Given the detrimental impact of climate change on well-being across the globe, it is essential to significantly reduce the environmental footprint of macroeconomic activity. However, the primary metrics of economic success fail to account for this footprint. Economic performance is typically assessed through growth in gross domestic product (GDP) per capita, which is largely driven by the growth rate of total factor productivity (TFP) (Jones 2016, 2022). While these metrics may have served as useful proxies for improvements in living standards in the past, the increasing disruptions caused by excessive emissions necessitate new measures. These new metrics must reflect both current improvements in living conditions and the potential costs imposed on future generations through climate impact.
This project develops a new framework for measuring productivity to address this gap. The proposed measure of productivity integrates the effects of current production and consumption on climate change. In theory, technological advances allow economies not only to increase output but also to produce a given level of output in cleaner, more sustainable ways. This measure, termed emissions-adjusted total factor productivity (TFPE), reflects productivity growth through two components: the conventional growth in TFP and the present value of climate damage associated with emissions from production.

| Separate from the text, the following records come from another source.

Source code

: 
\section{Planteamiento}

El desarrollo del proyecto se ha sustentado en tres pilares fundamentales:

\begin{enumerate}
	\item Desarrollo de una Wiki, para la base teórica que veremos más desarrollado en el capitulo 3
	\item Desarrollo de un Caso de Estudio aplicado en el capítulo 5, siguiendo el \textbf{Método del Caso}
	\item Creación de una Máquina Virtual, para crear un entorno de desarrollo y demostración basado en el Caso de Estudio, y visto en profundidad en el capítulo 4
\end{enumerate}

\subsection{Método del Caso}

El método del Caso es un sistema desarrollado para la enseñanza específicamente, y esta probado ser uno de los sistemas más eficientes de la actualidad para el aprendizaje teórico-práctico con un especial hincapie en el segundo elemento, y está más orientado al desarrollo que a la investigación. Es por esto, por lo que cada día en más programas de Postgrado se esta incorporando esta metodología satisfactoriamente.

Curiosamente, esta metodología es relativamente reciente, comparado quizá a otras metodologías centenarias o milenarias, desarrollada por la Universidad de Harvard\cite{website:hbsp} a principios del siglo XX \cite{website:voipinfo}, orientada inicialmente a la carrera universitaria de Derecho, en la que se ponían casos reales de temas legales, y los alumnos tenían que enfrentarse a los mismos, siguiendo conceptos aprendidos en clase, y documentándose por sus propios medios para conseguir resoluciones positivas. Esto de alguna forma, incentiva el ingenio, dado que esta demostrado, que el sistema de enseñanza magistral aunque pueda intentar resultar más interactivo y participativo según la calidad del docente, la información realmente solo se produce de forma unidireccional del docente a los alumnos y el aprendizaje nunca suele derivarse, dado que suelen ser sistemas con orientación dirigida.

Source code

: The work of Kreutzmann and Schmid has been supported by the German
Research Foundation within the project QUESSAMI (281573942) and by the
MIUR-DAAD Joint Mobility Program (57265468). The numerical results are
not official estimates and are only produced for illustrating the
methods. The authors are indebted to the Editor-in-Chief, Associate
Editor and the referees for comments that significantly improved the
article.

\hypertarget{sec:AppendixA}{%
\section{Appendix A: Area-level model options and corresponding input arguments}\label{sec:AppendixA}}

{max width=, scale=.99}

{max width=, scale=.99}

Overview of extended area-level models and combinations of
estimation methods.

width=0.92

The project demonstrates that TFPE serves as a relevant measure of productivity under general assumptions aligned with canonical integrated assessment models, which are widely used in climate policy cost-benefit analysis. TFPE can be calculated for most countries using publicly available data, along with estimates of the social cost of carbon.
Initial results show that, when applying the TFPE framework to U.S. data, the sharp decline in emissions since the mid-2000s has added 0.2 percentage points to annual TFPE growth. This means that the slowdown of traditionally measured productivity growth, which has been the subject of extensive policy debate in recent years, is smaller than it often seems, and in the case of the United States is reversed. Furthermore, the initial analysis shows that achieving net-zero emissions would increase TFPE by 26%.